Кризис предстает как утрата различий между мертвыми и живыми, как смешение двух царств, обычно разделенных. Это доказывает, что мертвые воплощают насилие — внешнее и трансцендентное, пока царит порядок, и снова имманентное, когда дела ухудшаются, когда дурная взаимность вновь появляется внутри общины. Мертвые не желают полного разрушения порядка, который в первую очередь — их порядок. По завершении пароксизма они снова благосклонно принимают воздаваемый им культ, они прекращают преследовать живых и возвращаются в привычные жилища. Короче говоря, они заново сами себя изгоняют или дают себя заново изгнать при ритуальном поощрении общины. Между царствами мертвых и живых снова пролегает различие.
Малоприятное взаимопроникновение мертвых и живых предстает то как следствие, то как причина кризиса. Кары, насылаемые мертвыми на живых, не отличаются от последствий прегрешения. Напомним, что в крохотном обществе заразная динамика «гибрис» очень скоро обращается против всех участников. Таким образом, подобно мести богов, месть мертвых столь же реальна, сколь неумолима. Она есть не что иное, как возврат насилия на голову насильника.
Точным будет утверждение, что здесь мертвые замещают богов. Относящиеся к ним верования сводятся к схеме, описанной в связи с Эдипом, Дионисом и т. д. Возникает лишь один вопрос: почему мертвые могут воплощать динамику насилия точно так же, как боги?
Смерть — наихудшее насилие, какое может претерпеть живой; следовательно, она крайне пагубна; вместе со смертью в общину проникает заразное насилие, и живые должны от него защититься. Они изолируют умершего; принимают все меры предосторожности и, главное, практикуют похоронные обряды — аналогичные всем прочим обрядам, поскольку тоже имеют целью очищение и изгнание пагубного насилия.

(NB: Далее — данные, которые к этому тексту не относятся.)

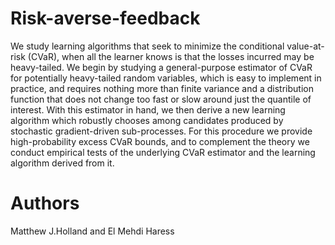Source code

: # Risk-averse-feedback
We study learning algorithms that seek to minimize the conditional value-at-risk (CVaR), when all the learner knows is that the losses incurred may be heavy-tailed. We begin by studying a general-purpose estimator of CVaR for potentially heavy-tailed random variables, which is easy to implement in practice, and requires nothing more than finite variance and a distribution function that does not change too fast or slow around just the quantile of interest. With this estimator in hand, we then derive a new learning algorithm which robustly chooses among candidates produced by stochastic gradient-driven sub-processes. For this procedure we provide high-probability excess CVaR bounds, and to complement the theory we conduct empirical tests of the underlying CVaR estimator and the learning algorithm derived from it.
# Authors
Matthew J.Holland and El Mehdi Haress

Какими бы ни были причины и обстоятельства смерти, по отношению ко всей общине умерший всегда оказывается в том же положении, что и жертва отпущения. К скорби оставшихся в живых примешивается странное сочетание страха и удовлетворенности, благоприятствующее правильному поведению. Смерть отдельного человека кажется чем-то вроде подати, которую нужно заплатить, чтобы могла продолжаться коллективная жизнь. Одно существо умирает, и солидарность всех живых оказывается укреплена.

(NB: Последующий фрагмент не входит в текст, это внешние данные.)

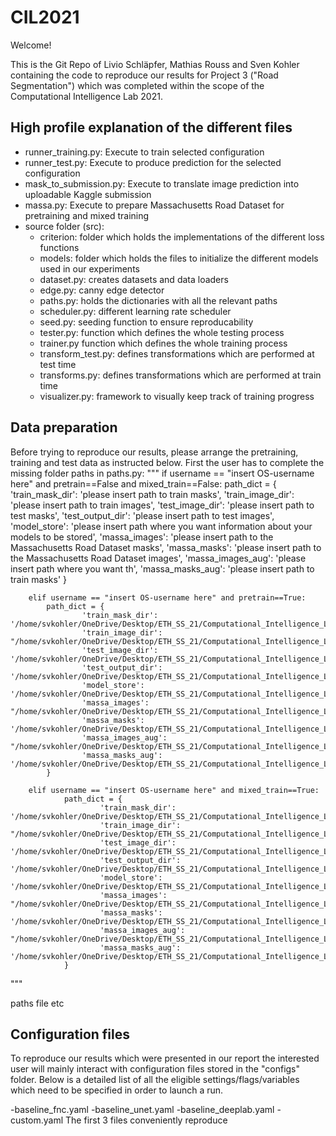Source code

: # CIL2021

Welcome!

This is the Git Repo of Livio Schläpfer, Mathias Rouss and Sven Kohler containing the code to reproduce our results for Project 3 ("Road Segmentation") which was completed within the scope of the Computational Intelligence Lab 2021.

## High profile explanation of the different files
- runner_training.py: Execute to train selected configuration
- runner_test.py: Execute to produce prediction for the selected configuration
- mask_to_submission.py: Execute to translate image prediction into uploadable Kaggle submission
- massa.py: Execute to prepare Massachusetts Road Dataset for pretraining and mixed training
- source folder (src):
    - criterion: folder which holds the implementations of the different loss functions
    - models: folder which holds the files to initialize the different models used in our experiments
    - dataset.py: creates datasets and data loaders
    - edge.py: canny edge detector
    - paths.py: holds the dictionaries with all the relevant paths
    - scheduler.py: different learning rate scheduler
    - seed.py: seeding function to ensure reproducability
    - tester.py: function which defines the whole testing process
    - trainer.py function which defines the whole training process
    - transform_test.py: defines transformations which are performed at test time
    - transforms.py: defines transformations which are performed at train time
    - visualizer.py: framework to visually keep track of training progress

## Data preparation
Before trying to reproduce our results, please arrange the pretraining, training and test data as instructed below.
First the user has to complete the missing folder paths in paths.py:
"""
if username == "insert OS-username here" and pretrain==False and mixed_train==False:
            path_dict = {
                    'train_mask_dir': 'please insert path to train masks',
                    'train_image_dir': 'please insert path to train images',
                    'test_image_dir': 'please insert path to test masks',
                    'test_output_dir': 'please insert path to test images',
                    'model_store': 'please insert path where you want information about your models to be stored',
                    'massa_images': 'please insert path to the Massachusetts Road Dataset masks',
                    'massa_masks': 'please insert path to the Massachusetts Road Dataset images',
                    'massa_images_aug': 'please insert path where you want th',
                    'massa_masks_aug': 'please insert path to train masks'
            }
        
        elif username == "insert OS-username here" and pretrain==True:
            path_dict = {
                    'train_mask_dir': '/home/svkohler/OneDrive/Desktop/ETH_SS_21/Computational_Intelligence_Lab/Project/Data/massa/output_aug/final',
                    'train_image_dir': "/home/svkohler/OneDrive/Desktop/ETH_SS_21/Computational_Intelligence_Lab/Project/Data/massa/input_aug/final",
                    'test_image_dir': '/home/svkohler/OneDrive/Desktop/ETH_SS_21/Computational_Intelligence_Lab/Project/Data/test_images/test_images',
                    'test_output_dir': '/home/svkohler/OneDrive/Desktop/ETH_SS_21/Computational_Intelligence_Lab/Project/Data/test_images',
                    'model_store': '/home/svkohler/OneDrive/Desktop/ETH_SS_21/Computational_Intelligence_Lab/Project/checkpoints',
                    'massa_images': "/home/svkohler/OneDrive/Desktop/ETH_SS_21/Computational_Intelligence_Lab/Project/Data/massa/input",
                    'massa_masks': '/home/svkohler/OneDrive/Desktop/ETH_SS_21/Computational_Intelligence_Lab/Project/Data/massa/output',
                    'massa_images_aug': "/home/svkohler/OneDrive/Desktop/ETH_SS_21/Computational_Intelligence_Lab/Project/Data/massa/input_aug",
                    'massa_masks_aug': '/home/svkohler/OneDrive/Desktop/ETH_SS_21/Computational_Intelligence_Lab/Project/Data/massa/output_aug'
            }

        elif username == "insert OS-username here" and mixed_train==True:
                path_dict = {
                        'train_mask_dir': '/home/svkohler/OneDrive/Desktop/ETH_SS_21/Computational_Intelligence_Lab/Project/Data/mixed_train/groundtruth',
                        'train_image_dir': "/home/svkohler/OneDrive/Desktop/ETH_SS_21/Computational_Intelligence_Lab/Project/Data/mixed_train/images",
                        'test_image_dir': '/home/svkohler/OneDrive/Desktop/ETH_SS_21/Computational_Intelligence_Lab/Project/Data/test_images/test_images',
                        'test_output_dir': '/home/svkohler/OneDrive/Desktop/ETH_SS_21/Computational_Intelligence_Lab/Project/Data/test_images',
                        'model_store': '/home/svkohler/OneDrive/Desktop/ETH_SS_21/Computational_Intelligence_Lab/Project/checkpoints',
                        'massa_images': "/home/svkohler/OneDrive/Desktop/ETH_SS_21/Computational_Intelligence_Lab/Project/Data/massa/input",
                        'massa_masks': '/home/svkohler/OneDrive/Desktop/ETH_SS_21/Computational_Intelligence_Lab/Project/Data/massa/output',
                        'massa_images_aug': "/home/svkohler/OneDrive/Desktop/ETH_SS_21/Computational_Intelligence_Lab/Project/Data/massa/input_aug",
                        'massa_masks_aug': '/home/svkohler/OneDrive/Desktop/ETH_SS_21/Computational_Intelligence_Lab/Project/Data/massa/output_aug'
                }
"""

paths file etc


## Configuration files

To reproduce our results which were presented in our report the interested user will mainly interact with configuration files stored in the "configs" folder.
Below is a detailed list of all the eligible settings/flags/variables which need to be specified in order to launch a run.



-baseline_fnc.yaml
-baseline_unet.yaml
-baseline_deeplab.yaml
-custom.yaml
The first 3 files conveniently reproduce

Жертва отпущения умирает словно затем, чтобы община, рисковавшая умереть вместе с ней, возродилась к плодородию нового или обновленного культурного порядка. Сперва посеяв повсюду семена смерти, бог, предок или мифический герой, умирая ли сами или предавая смерти выбранную ими жертву, приносят людям новую жизнь. Стоит ли удивляться, если смерть в конечном счете воспринимается как старшая сестра или даже источник и мать всякой жизни?

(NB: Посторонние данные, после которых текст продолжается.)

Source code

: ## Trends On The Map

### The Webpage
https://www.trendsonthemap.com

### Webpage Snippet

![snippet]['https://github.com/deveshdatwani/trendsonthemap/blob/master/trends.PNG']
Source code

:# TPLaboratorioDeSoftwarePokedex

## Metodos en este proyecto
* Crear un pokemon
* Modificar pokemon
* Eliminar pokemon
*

Веру в жизненный принцип, совпадающий со смертью, исследователи постоянно объясняют сменой сезонов, ежегодным подъемом соков в растениях. Но это значит громоздить миф на миф; это значит снова отказываться взглянуть в лицо динамике насилия в человеческих взаимоотношениях. Тема смерти и воскресения процветает и в тех регионах, где сезонные изменения отсутствуют или сводятся к минимуму. Но даже там, где природные аналогии существуют и религиозная мысль ими пользуется, не следует считать природу исходной сферой этой тематики, местом, где она коренится. Периодичность сезонов просто ритмизует и оркеструет метаморфозу, принадлежащую человеческим взаимоотношениям и всегда вращающуюся вокруг смерти какой-то жертвы.
Таким образом, в смерти есть много смерти, но есть и жизнь. С точки зрения общины, нет жизни, которая бы не происходила из смерти. Поэтому смерть может казаться настоящим божеством, местом, где смыкается самое благое и самое пагубное. Именно это, несомненно, и хочет сказать Гераклит, утверждая: «Тождествен Аид с Дионисом».[96] Невозможно допустить, чтобы мыслитель ранга Гераклита хотел просто напомнить о внешне анекдотических связях, соединяющих мифологию преисподней и Диониса. Он обращает наше внимание на причину этих связей.
Дуализм пагубного и благого сохраняется даже и в физической стороне смерти. Пока идет процесс разложения, труп нечист. Подобно насильственному распаду общества, физическое разложение постепенно сводит очень сложную дифференцированную систему к недифференцированному праху. Формы живого возвращаются в бесформенность. Даже язык уже не в силах точно назвать «останки» живого. Тлеющее тело становится тем, «для чего нет имени ни в одном языке».